◆ **DATA TO PROCESS**:
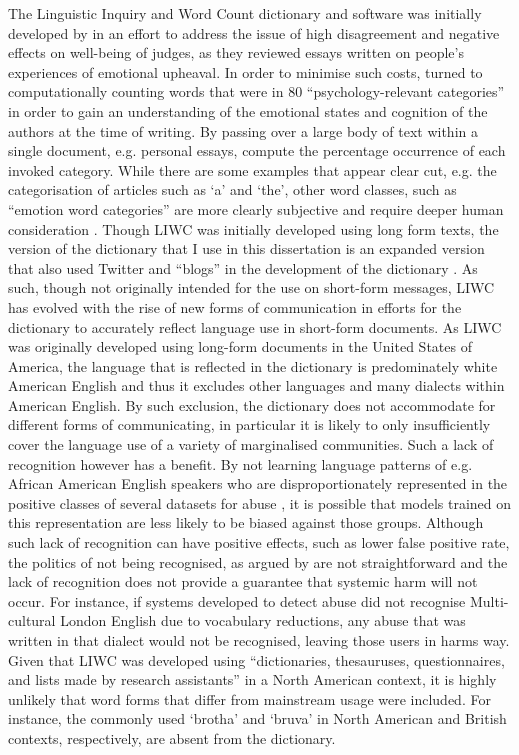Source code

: The Linguistic Inquiry and Word Count dictionary and software was initially developed by \citet{Pennebaker:2001} in an effort to address the issue of high disagreement and negative effects on well-being of judges, as they reviewed essays written on people's experiences of emotional upheaval. In order to minimise such costs, \citet{Pennebaker:2001} turned to computationally counting words that were in $80$ ``psychology-relevant categories'' in order to gain an understanding of the emotional states and cognition of the authors at the time of writing. By passing over a large body of text within a single document, e.g. personal essays, \citet{Pennebaker:2001} compute the percentage occurrence of each invoked category. While there are some examples that appear clear cut, e.g. the categorisation of articles such as `a' and `the',
other word classes, such as ``emotion word categories'' are more clearly subjective and require deeper human consideration \citep{Tauscik:2010}.
Though LIWC was initially developed using long form texts, the version of the dictionary that I use in this dissertation is an expanded version that also used Twitter and ``blogs'' in the development of the dictionary \citep{Pennebaker:2015}. As such, though not originally intended for the use on short-form messages, LIWC has evolved with the rise of new forms of communication in efforts for the dictionary to accurately reflect language use in short-form documents.
As LIWC was originally developed using long-form documents in the United States of America, the language that is reflected in the dictionary is predominately white American English and thus it excludes other languages and many dialects within American English. By such exclusion, the dictionary does not accommodate for different forms of communicating, in particular it is likely to only insufficiently cover the language use of a variety of marginalised communities. Such a lack of recognition however has a benefit. By not learning language patterns of e.g. African American English speakers who are disproportionately represented in the positive classes of several datasets for abuse \citep{Waseem:2018,Davidson:2019}, it is possible that models trained on this representation are less likely to be biased against those groups. Although such lack of recognition can have positive effects, such as lower false positive rate, the politics of not being recognised, as argued by \citet{Benjamin:2019} are not straightforward and the lack of recognition does not provide a guarantee that systemic harm will not occur. For instance, if systems developed to detect abuse did not recognise Multi-cultural London English due to vocabulary reductions, any abuse that was written in that dialect would not be recognised, leaving those users in harms way. Given that LIWC was developed using ``dictionaries, thesauruses, questionnaires, and lists made by research assistants'' \citep{Tauscik:2010} in a North American context, it is highly unlikely that word forms that differ from mainstream usage were included. For instance, the commonly used `brotha' and `bruva' in North American and British contexts, respectively, are absent from the dictionary.
\vspace{5mm}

◆ **REQUIRED WORK**: In the reply, each line of the data must appear exactly as written, and no picture may appear.

◆ **RESULT OF THIS TASK**:
Source code

: The Linguistic Inquiry and Word Count dictionary and software was initially developed by \citet{Pennebaker:2001} in an effort to address the issue of high disagreement and negative effects on well-being of judges, as they reviewed essays written on people's experiences of emotional upheaval. In order to minimise such costs, \citet{Pennebaker:2001} turned to computationally counting words that were in $80$ ``psychology-relevant categories'' in order to gain an understanding of the emotional states and cognition of the authors at the time of writing. By passing over a large body of text within a single document, e.g. personal essays, \citet{Pennebaker:2001} compute the percentage occurrence of each invoked category. While there are some examples that appear clear cut, e.g. the categorisation of articles such as `a' and `the',
other word classes, such as ``emotion word categories'' are more clearly subjective and require deeper human consideration \citep{Tauscik:2010}.
Though LIWC was initially developed using long form texts, the version of the dictionary that I use in this dissertation is an expanded version that also used Twitter and ``blogs'' in the development of the dictionary \citep{Pennebaker:2015}. As such, though not originally intended for the use on short-form messages, LIWC has evolved with the rise of new forms of communication in efforts for the dictionary to accurately reflect language use in short-form documents.
As LIWC was originally developed using long-form documents in the United States of America, the language that is reflected in the dictionary is predominately white American English and thus it excludes other languages and many dialects within American English. By such exclusion, the dictionary does not accommodate for different forms of communicating, in particular it is likely to only insufficiently cover the language use of a variety of marginalised communities. Such a lack of recognition however has a benefit. By not learning language patterns of e.g. African American English speakers who are disproportionately represented in the positive classes of several datasets for abuse \citep{Waseem:2018,Davidson:2019}, it is possible that models trained on this representation are less likely to be biased against those groups. Although such lack of recognition can have positive effects, such as lower false positive rate, the politics of not being recognised, as argued by \citet{Benjamin:2019} are not straightforward and the lack of recognition does not provide a guarantee that systemic harm will not occur. For instance, if systems developed to detect abuse did not recognise Multi-cultural London English due to vocabulary reductions, any abuse that was written in that dialect would not be recognised, leaving those users in harms way. Given that LIWC was developed using ``dictionaries, thesauruses, questionnaires, and lists made by research assistants'' \citep{Tauscik:2010} in a North American context, it is highly unlikely that word forms that differ from mainstream usage were included. For instance, the commonly used `brotha' and `bruva' in North American and British contexts, respectively, are absent from the dictionary.
\vspace{5mm}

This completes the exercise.